Compte tenu de la difficulté de donner une définition objective du terrorisme, il est pour le moins préoccupant de laisser au ministère de l’Intérieur le soin de décider qui est terroriste et qui ne l’est pas afin d’alimenter la liste des sites internet qu’il serait interdit de consulter.

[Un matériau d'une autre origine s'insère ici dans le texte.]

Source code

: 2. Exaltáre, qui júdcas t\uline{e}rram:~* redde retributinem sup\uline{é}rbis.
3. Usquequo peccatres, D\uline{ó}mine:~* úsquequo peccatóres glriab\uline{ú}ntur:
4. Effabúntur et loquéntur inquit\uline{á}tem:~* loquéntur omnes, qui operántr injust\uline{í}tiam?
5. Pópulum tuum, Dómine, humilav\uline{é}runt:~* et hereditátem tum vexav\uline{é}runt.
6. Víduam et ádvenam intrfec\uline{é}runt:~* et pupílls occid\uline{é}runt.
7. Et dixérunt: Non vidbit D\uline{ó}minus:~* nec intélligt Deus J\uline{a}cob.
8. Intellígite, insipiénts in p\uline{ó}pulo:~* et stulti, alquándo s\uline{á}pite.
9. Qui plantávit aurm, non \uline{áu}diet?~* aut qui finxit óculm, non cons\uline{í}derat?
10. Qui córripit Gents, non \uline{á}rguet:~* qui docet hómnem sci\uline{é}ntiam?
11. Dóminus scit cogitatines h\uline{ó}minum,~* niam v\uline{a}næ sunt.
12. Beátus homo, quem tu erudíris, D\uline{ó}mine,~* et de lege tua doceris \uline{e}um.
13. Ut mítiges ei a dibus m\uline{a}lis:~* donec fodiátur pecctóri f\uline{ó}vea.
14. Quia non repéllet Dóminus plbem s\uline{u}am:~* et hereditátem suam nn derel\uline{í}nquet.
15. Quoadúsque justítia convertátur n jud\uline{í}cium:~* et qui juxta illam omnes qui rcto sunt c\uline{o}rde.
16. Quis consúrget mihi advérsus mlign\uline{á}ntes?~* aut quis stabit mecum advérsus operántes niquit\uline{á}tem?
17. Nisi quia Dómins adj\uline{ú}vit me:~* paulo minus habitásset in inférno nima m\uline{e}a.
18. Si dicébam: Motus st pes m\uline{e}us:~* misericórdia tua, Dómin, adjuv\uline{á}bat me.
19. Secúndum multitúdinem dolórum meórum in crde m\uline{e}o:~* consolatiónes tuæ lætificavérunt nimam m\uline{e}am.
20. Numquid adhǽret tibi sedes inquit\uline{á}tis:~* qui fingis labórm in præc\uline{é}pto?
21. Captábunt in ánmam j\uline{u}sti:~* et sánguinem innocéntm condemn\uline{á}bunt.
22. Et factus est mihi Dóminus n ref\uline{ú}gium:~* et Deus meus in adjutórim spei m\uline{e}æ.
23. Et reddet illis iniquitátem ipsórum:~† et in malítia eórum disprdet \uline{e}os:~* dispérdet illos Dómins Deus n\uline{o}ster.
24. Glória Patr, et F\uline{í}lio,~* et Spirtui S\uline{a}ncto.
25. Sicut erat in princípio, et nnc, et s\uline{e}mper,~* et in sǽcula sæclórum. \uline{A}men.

L’histoire du monde prouve que, dans certaines circonstances, les terroristes d’hier sont les héros d’aujourd’hui (et réciproquement).

Chacun sait que, dans les pays démocratiques, le droit pénal réprime la tentative et la commission de l’acte punissable (article 121-4 du code pénal)… pas l’intention, serait-elle avérée.

Nombreux sont celles et ceux qui ont lu (dans le désordre ; la liste n’étant pas exhaustive) des ouvrages rédigés par Hitler, Gobineau, Heidegger, Marx, Lénine, Trotski, et bien d’autres… Sont-ils tous devenus des apologistes du racisme ou de l’antisémitisme ou encore des militants œuvrant activement pour l’avènement du grand soir ? Évidemment non !

Un jour viendra où le ministère de l’Intérieur sera seul compétent pour lister les sites internet consultables par les citoyens ordinaires que nous sommes (écervelés, influençables… mais hélas pas dotés d’une carte de presse).
Il aura également vocation à définir la liste des ouvrages que nous pouvons acquérir ou emprunter à la bibliothèque, la liste des conférences auxquelles nous pouvons participer, la liste des chansons que nous pouvons écouter,…

Ce jour-là, ce n’est pas un magistrat qui instruira le dossier en quête des preuves d’un délit ou d’un crime dont nous serons accusés ; nous serons condamnés sur le fondement de la seule analyse rétrospective de nos sources d’information et sur la base de nos pensées supposées.

Même si nous disposons encore de quelques décennies pour y réfléchir, avant que cette société digne de Minority Report (prévue pour 2054) ne devienne notre quotidien, les propositions de loi de ce type ne peuvent pas passer inaperçues. Et, cela… ça nous regarde tous !

 

Mise à jour du 12/06/2014 : l’Assemblée nationale n’a pas adopté la proposition de loi.